Records contained in a dataset
[Start of Attachment]

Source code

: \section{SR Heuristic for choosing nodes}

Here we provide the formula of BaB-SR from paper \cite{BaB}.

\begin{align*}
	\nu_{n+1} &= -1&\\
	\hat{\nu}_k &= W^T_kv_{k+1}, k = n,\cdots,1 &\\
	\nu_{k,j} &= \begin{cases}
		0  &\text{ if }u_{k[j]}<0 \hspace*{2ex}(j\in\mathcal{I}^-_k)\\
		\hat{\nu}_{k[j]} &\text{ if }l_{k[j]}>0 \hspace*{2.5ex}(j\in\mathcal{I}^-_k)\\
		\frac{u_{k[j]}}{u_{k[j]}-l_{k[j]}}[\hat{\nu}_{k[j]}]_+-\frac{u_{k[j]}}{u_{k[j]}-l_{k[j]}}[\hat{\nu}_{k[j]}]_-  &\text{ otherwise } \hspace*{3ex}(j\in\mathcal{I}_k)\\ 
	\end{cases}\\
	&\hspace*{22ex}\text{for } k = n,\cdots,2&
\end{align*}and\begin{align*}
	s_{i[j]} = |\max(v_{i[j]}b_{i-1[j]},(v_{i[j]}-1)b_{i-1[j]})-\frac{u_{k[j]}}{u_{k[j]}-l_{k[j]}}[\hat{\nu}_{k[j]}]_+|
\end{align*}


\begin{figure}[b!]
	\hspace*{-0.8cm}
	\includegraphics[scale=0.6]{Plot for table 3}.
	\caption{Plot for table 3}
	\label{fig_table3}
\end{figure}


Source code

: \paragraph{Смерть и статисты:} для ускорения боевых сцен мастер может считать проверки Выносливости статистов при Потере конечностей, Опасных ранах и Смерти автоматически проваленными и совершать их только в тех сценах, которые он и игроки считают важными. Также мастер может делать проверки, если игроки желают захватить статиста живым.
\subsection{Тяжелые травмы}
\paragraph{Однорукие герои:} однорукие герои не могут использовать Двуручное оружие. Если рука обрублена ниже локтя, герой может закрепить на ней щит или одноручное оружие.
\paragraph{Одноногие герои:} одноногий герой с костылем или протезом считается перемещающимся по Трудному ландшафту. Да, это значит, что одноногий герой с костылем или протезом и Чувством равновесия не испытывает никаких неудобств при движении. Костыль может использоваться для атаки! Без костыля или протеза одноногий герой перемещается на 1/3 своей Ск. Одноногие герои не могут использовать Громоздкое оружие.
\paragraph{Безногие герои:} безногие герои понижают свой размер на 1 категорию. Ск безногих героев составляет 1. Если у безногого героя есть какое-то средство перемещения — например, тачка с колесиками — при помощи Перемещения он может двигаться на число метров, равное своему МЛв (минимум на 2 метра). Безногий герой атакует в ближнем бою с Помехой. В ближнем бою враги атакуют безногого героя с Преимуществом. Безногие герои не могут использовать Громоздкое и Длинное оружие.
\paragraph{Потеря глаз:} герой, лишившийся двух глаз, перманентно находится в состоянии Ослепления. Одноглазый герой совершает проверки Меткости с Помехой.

[End of Attachment]

_EXERCISE INSTRUCTIONS_.
Using the records above, report each line with the string "cdots".

_ANSWER FOR THIS EXERCISE_.
	\hat{\nu}_k &= W^T_kv_{k+1}, k = n,\cdots,1 &\\
	&\hspace*{22ex}\text{for } k = n,\cdots,2&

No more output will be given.